Alle anderen Aktivitäten kosten Geld und Energie und es ist fraglich, ob sie sich lohnen. Wenn es um den Kalkgehalt des Wassers geht: Pflanzen sind da sehr anpassungsfähig. Und wenn es nicht klappt (wie bei vielen Teichpflanzen in vielen Teichen): egal...andere Pflanzen ausprobieren.

Leg mal los.
petra


----------



## iceaendi (17. Mai 2016)

hallo qwertz, 
mit Zementschleierentferner oder 15%iger Salzsäure bekommste das blitzblank, funktioniert bei unseren Schubkarren auf der Arbeit super. die Zinkoberfläche kann leicht angeätzt werden, wenn du es zu lange wirken lässt, hinterher gut spülen


----------



## RKurzhals (17. Mai 2016)

Cool,
wieviel Beiträge so ein bisschen Zement doch erzeugen kann . 


iceaendi schrieb:


> mit Zementschleierentferner oder 15%iger Salzsäure bekommste das blitzblank


 
Behandlungen mit Säure führen dazu, dass die Verzinkung (bzw. das was davon übrig ist) noch schneller entfernt wird, und die Wanne umso eher zu rosten anfängt. Den Zement lösen sie dagegen nur indirekt (das ist in erster Linie säureunlösliches Calciumsilicat, und etwas säurelöslichem Calciumcarbonat).


----------



## mitch (17. Mai 2016)

qwertz schrieb:


> Hier ist übrigens ein Foto von der Wanne angehängt, an der man gerade am oberen Rand die groben Zementreste erkennen kann.
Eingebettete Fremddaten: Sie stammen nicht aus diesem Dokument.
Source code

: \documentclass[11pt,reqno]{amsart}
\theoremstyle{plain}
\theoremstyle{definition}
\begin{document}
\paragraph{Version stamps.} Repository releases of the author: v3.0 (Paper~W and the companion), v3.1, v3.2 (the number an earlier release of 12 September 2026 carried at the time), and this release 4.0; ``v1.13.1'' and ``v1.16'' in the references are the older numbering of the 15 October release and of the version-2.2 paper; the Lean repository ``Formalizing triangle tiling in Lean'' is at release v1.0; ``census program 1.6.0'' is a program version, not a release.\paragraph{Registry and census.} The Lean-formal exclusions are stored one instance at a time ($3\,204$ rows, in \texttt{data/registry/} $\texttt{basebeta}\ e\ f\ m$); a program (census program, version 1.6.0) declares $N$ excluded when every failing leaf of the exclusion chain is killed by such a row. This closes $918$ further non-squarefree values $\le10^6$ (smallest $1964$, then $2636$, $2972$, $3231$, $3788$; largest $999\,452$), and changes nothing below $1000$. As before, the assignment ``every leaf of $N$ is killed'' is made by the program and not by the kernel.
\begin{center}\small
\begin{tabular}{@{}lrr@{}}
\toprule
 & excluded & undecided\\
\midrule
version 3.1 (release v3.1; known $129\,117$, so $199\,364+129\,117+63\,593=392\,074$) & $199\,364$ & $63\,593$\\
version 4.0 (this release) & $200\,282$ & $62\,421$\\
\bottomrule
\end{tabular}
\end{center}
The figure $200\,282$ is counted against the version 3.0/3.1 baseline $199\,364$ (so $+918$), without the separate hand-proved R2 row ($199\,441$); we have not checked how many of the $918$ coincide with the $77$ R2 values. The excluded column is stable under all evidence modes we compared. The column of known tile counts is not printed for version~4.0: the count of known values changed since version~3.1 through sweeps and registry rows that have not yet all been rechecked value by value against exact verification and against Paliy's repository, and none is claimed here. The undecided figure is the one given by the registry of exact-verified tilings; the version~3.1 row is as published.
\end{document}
das könnte schlimmer sein - aber wegen dem bisschen Zementrest würde ich mir keinen Kopf machen, so wie Petra schon sagt Lehm/Sand ein paar größere Steine zur Deko, Wasser + Grünzeugs.
Lass es einfach mal wachsen - das geht aber ned von jetzt auf gleich


----------



## iceaendi (17. Mai 2016)

RKurzhals schrieb:


> Cool,
> wieviel Beiträge so ein bisschen Zement doch erzeugen kann .
> 
> Behandlungen mit Säure führen dazu, dass die Verzinkung (bzw. das was davon übrig ist) noch schneller entfernt wird, und die Wanne umso eher zu rosten anfängt. Den Zement lösen sie dagegen nur indirekt (das ist in erster Linie säureunlösliches Calciumsilicat, und etwas säurelöslichem Calciumcarbonat).



@RKurzhals ...das Foto schon mal angesehen ?
schon mal mit Zement gearbeitet ?
kennen Sie auch andere Mörtelgruppen ?


----------



## RKurzhals (17. Mai 2016)

@iceaendi -> Zementchemie (PZ ist im Wesentlichen Calciumsilicat)


----------



## samorai (17. Mai 2016)

Hi !

Die Lösung heißt Bitumen-Einlass-Grund, nur er beißt sich richtig auf Beton und Blech fest, alle Dachdeckerfirmen arbeiten damit, hole aber nicht das Gelumpe aus dem Baumarkt das hat nur die halben Eigenschaften.Fahre lieber zum Dachdeckerhhandel ,Firma oder Baustelle.
Der Feind vom Zink ist aber auch der Kalkanteil in der Erde,stelle die Wanne auch nicht direkt auf die Erde lieber auf einer Unterlage wie Stein oder Bohle.


----------



## Tottoabs (17. Mai 2016)

qwertz schrieb:


> Ja richtig. Da sollen eigentlich nur Pflanzen rein.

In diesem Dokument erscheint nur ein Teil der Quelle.